The UK call centre has always been a fantastic mechanism for large operations to deliver telephone based services on a large scale to their customers. Historically, all of these services have been operated within the UK, however, there was a time where there was a dynamic shift within the call centre industry, where the vast majority of operations were outsourced overseas. In fact, such was the severity of this shift within the industry, there was a period of time where the term call centre was synonymous with outsourced overseas operations in India and the Philippines.

The most significant driver for UK businesses to migrate their call centre operations overseas was financial. With the significantly cheaper labour costs associated with overseas contact centre agents, coupled with low international call routing charges, it is easy to see how the majority of UK businesses were drawn by the substantial cost saving benefits of outsourcing their call centre.

Whilst there was only one benefit to be gained by UK businesses in outsourcing their call centres (albeit a significant one), there were many perceived negatives associated with outsourced operations by the customers that were calling the call centres, leading to many stereotypes to be formed that still exist today. Many of these stereotypes associated with outsourced call centres centre around a perceived language barrier, and accusations of poor levels of service, which frequently resulted in customers looking for alternative providers in the search for an improved level of service.

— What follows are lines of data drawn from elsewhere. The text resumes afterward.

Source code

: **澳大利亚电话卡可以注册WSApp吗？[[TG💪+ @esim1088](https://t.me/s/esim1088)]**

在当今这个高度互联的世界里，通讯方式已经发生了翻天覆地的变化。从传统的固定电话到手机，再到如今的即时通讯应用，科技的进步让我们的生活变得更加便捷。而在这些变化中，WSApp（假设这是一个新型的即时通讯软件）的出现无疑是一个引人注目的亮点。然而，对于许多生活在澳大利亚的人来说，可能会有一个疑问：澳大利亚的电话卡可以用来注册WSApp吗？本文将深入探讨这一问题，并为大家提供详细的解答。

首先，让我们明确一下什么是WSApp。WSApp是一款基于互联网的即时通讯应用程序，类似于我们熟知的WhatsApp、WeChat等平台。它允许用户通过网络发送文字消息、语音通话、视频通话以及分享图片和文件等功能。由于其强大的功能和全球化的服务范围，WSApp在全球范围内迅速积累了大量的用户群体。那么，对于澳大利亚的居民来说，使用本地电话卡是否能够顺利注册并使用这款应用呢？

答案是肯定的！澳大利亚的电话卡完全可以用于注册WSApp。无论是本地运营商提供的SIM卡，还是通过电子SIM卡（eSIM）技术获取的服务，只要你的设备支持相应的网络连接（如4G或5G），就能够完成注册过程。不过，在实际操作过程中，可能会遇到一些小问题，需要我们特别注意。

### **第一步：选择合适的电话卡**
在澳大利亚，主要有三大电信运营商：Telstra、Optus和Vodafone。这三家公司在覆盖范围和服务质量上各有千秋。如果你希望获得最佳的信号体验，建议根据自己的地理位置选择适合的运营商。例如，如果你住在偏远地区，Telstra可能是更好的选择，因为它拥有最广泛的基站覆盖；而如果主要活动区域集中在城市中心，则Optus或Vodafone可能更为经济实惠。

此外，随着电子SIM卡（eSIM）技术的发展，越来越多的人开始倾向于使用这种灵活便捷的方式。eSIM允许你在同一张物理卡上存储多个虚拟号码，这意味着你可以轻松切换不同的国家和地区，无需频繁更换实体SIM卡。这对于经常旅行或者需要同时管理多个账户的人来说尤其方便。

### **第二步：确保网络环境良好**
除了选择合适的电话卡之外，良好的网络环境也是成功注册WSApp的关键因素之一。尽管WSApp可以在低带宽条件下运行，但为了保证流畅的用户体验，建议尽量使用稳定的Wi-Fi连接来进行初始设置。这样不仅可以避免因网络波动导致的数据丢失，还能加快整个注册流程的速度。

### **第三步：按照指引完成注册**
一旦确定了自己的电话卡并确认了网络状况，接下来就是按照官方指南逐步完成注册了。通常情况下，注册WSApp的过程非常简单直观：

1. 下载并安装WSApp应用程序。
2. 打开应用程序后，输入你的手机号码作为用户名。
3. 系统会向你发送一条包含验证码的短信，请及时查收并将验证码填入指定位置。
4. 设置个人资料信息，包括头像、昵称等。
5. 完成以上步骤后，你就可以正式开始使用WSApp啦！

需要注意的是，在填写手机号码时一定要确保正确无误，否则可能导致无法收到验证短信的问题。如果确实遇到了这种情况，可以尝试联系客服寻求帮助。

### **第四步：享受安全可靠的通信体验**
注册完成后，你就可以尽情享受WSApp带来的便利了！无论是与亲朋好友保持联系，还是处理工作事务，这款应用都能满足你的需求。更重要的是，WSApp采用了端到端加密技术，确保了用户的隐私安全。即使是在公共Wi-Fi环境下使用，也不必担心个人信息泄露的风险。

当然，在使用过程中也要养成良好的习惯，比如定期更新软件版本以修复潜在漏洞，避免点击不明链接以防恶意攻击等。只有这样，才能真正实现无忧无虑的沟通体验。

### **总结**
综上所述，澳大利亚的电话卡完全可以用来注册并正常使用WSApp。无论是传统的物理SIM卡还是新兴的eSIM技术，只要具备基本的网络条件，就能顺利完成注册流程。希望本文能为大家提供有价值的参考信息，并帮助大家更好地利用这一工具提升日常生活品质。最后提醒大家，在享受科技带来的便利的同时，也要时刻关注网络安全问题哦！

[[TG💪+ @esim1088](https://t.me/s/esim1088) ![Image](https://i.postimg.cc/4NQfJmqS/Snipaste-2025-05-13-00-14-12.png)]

It is this reaction from the customers of UK businesses that have forced them into a rethink about how their telephone services are provisioned. Such is the stigma associated with outsourced call centres in the UK, many UK based businesses now actually promoting the fact that their call centres are based in the UK as a key element of their sales proposition to their new and existing customers. By taking this course of action, these businesses are actively reinforcing the belief that outsourced overseas call centres aren’t good at what they do, and are difficult to deal with. This in turn has contributed to the increase in contact centre operations returning to the UK, and will only accelerate the return of call centre operations back to the UK.

Overall, it is clear that the UK consumer has had a significant impact on the direction of the call centre industry. Although UK business was keen to reap the significant financial benefits of of outsourcing their call centre operations overseas, it has been proven that the customer is still king, and that any degradation of service quality would result in customers voting with their feet.